Not to my knowledge, but that's irrelevant to the financial claims that the plaintiff is making. (To be clear, I'm not saying I agree with the plaintiff's claims; I'm just trying to be clear about exactly what those claims are and are not.)

I doubt that is universally true.

In the US, a court can award court costs and legal fees to the winning party but they're unlikely to do so unless the case is clearly frivolous and harassing. Which isn't unreasonable because otherwise individuals could basically never afford to take on the risk of suing a company because, were they to lose, they'd be on the hook for hundreds of thousands of dollars in legal fees.


Not necessarily, under certain conditions, the lawyers can get an advance on the money.

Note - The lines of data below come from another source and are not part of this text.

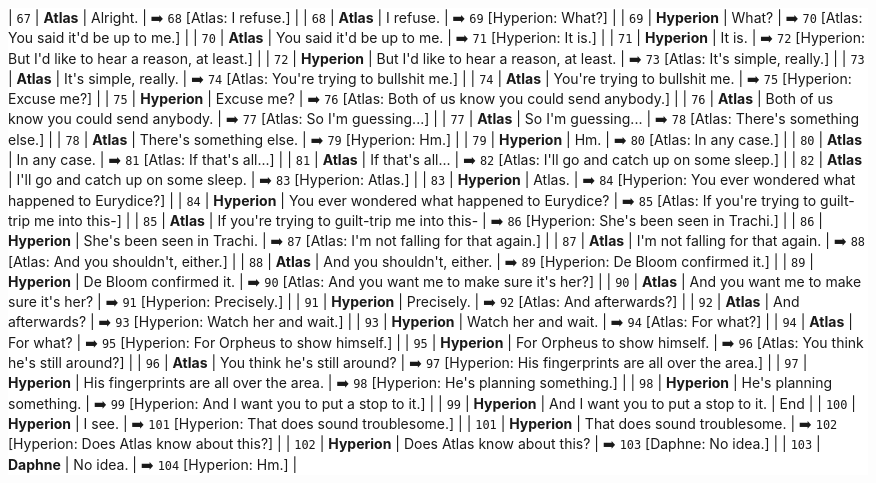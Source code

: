 | `67` | **Atlas** | Alright\. | ➡️ `68` \[Atlas: I refuse\.\] |
| `68` | **Atlas** | I refuse\. | ➡️ `69` \[Hyperion: What?\] |
| `69` | **Hyperion** | What? | ➡️ `70` \[Atlas: You said it'd be up to me\.\] |
| `70` | **Atlas** | You said it'd be up to me\. | ➡️ `71` \[Hyperion: It is\.\] |
| `71` | **Hyperion** | It is\. | ➡️ `72` \[Hyperion: But I'd like to hear a reason, at least\.\] |
| `72` | **Hyperion** | But I'd like to hear a reason, at least\. | ➡️ `73` \[Atlas: It's simple, really\.\] |
| `73` | **Atlas** | It's simple, really\. | ➡️ `74` \[Atlas: You're trying to bullshit me\.\] |
| `74` | **Atlas** | You're trying to bullshit me\. | ➡️ `75` \[Hyperion: Excuse me?\] |
| `75` | **Hyperion** | Excuse me? | ➡️ `76` \[Atlas: Both of us know you could send anybody\.\] |
| `76` | **Atlas** | Both of us know you could send anybody\. | ➡️ `77` \[Atlas: So I'm guessing\.\.\.\] |
| `77` | **Atlas** | So I'm guessing\.\.\. | ➡️ `78` \[Atlas: There's something else\.\] |
| `78` | **Atlas** | There's something else\. | ➡️ `79` \[Hyperion: Hm\.\] |
| `79` | **Hyperion** | Hm\. | ➡️ `80` \[Atlas: In any case\.\] |
| `80` | **Atlas** | In any case\. | ➡️ `81` \[Atlas: If that's all\.\.\.\] |
| `81` | **Atlas** | If that's all\.\.\. | ➡️ `82` \[Atlas: I'll go and catch up on some sleep\.\] |
| `82` | **Atlas** | I'll go and catch up on some sleep\. | ➡️ `83` \[Hyperion: Atlas\.\] |
| `83` | **Hyperion** | Atlas\. | ➡️ `84` \[Hyperion: You ever wondered what happened to Eurydice?\] |
| `84` | **Hyperion** | You ever wondered what happened to Eurydice? | ➡️ `85` \[Atlas: If you're trying to guilt\-trip me into this\-\] |
| `85` | **Atlas** | If you're trying to guilt\-trip me into this\- | ➡️ `86` \[Hyperion: She's been seen in Trachi\.\] |
| `86` | **Hyperion** | She's been seen in Trachi\. | ➡️ `87` \[Atlas: I'm not falling for that again\.\] |
| `87` | **Atlas** | I'm not falling for that again\. | ➡️ `88` \[Atlas: And you shouldn't, either\.\] |
| `88` | **Atlas** | And you shouldn't, either\. | ➡️ `89` \[Hyperion: De Bloom confirmed it\.\] |
| `89` | **Hyperion** | De Bloom confirmed it\. | ➡️ `90` \[Atlas: And you want me to make sure it's her?\] |
| `90` | **Atlas** | And you want me to make sure it's her? | ➡️ `91` \[Hyperion: Precisely\.\] |
| `91` | **Hyperion** | Precisely\. | ➡️ `92` \[Atlas: And afterwards?\] |
| `92` | **Atlas** | And afterwards? | ➡️ `93` \[Hyperion: Watch her and wait\.\] |
| `93` | **Hyperion** | Watch her and wait\. | ➡️ `94` \[Atlas: For what?\] |
| `94` | **Atlas** | For what? | ➡️ `95` \[Hyperion: For Orpheus to show himself\.\] |
| `95` | **Hyperion** | For Orpheus to show himself\. | ➡️ `96` \[Atlas: You think he's still around?\] |
| `96` | **Atlas** | You think he's still around? | ➡️ `97` \[Hyperion: His fingerprints are all over the area\.\] |
| `97` | **Hyperion** | His fingerprints are all over the area\. | ➡️ `98` \[Hyperion: He's planning something\.\] |
| `98` | **Hyperion** | He's planning something\. | ➡️ `99` \[Hyperion: And I want you to put a stop to it\.\] |
| `99` | **Hyperion** | And I want you to put a stop to it\. | End |
| `100` | **Hyperion** | I see\. | ➡️ `101` \[Hyperion: That does sound troublesome\.\] |
| `101` | **Hyperion** | That does sound troublesome\. | ➡️ `102` \[Hyperion: Does Atlas know about this?\] |
| `102` | **Hyperion** | Does Atlas know about this? | ➡️ `103` \[Daphne: No idea\.\] |
| `103` | **Daphne** | No idea\. | ➡️ `104` \[Hyperion: Hm\.\] |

Somewhere I got the impression there was a rule that the losing side had to pay the attorney fees of the winning side, possibly as a way to prevent frivolous lawsuits. Is this not a thing?

If it isn't, damn. I hope I never have the misfortune of somebody falsely accusing me in such a manner that the accusation alone wipes $120k from my pockets.


That isn't how it always works. In some countries when the other party agreed to pay $30 up front then they would be considered the winner. You would pay their legal fees for trying to extort $27,970.

That true, but this ends up being a game of whack-a-mole, and even a few thousand dollars is too much for a lot of victims. Recently there was an attempt to mount a class action lawsuit, which would have settled things for everyone in one fell swoop, and it was rejected due to the arbitration clause.

In general, not unless the judge rules the claim was made in bad faith. There are some specific exceptions.

http://en.wikipedia.org/wiki/Attorney%27s_fee#Who_pays


Yes, but it's very rare for the winner to be able to recover their full costs. The loser can dispute the costs, which then requires more legal /court time to put a "fair" value on the winner's costs, which in itself can cost a small fortune for a complex case. The whole libel system is an expensive nightmare for anyone caught up in it frankly.

Ok but if you lose, your client gets $0 and owes you $50k. No? And if you settle?

yes, of course that's what it is. plaintiffs if they win will get a few pennies, lawyers will get a lot.

If you get paid, sure. But that's not a sure thing, and a full trial gets expensive. Would you gamble $10k for a possible net gain of $500? Even ignoring the cost of time and stress, you'd have to be more than 95% sure of winning for that to pay off over time. But a large company could well do that, because their gain is measured not just by the trial, but by the number of other people they scare off from suing at all.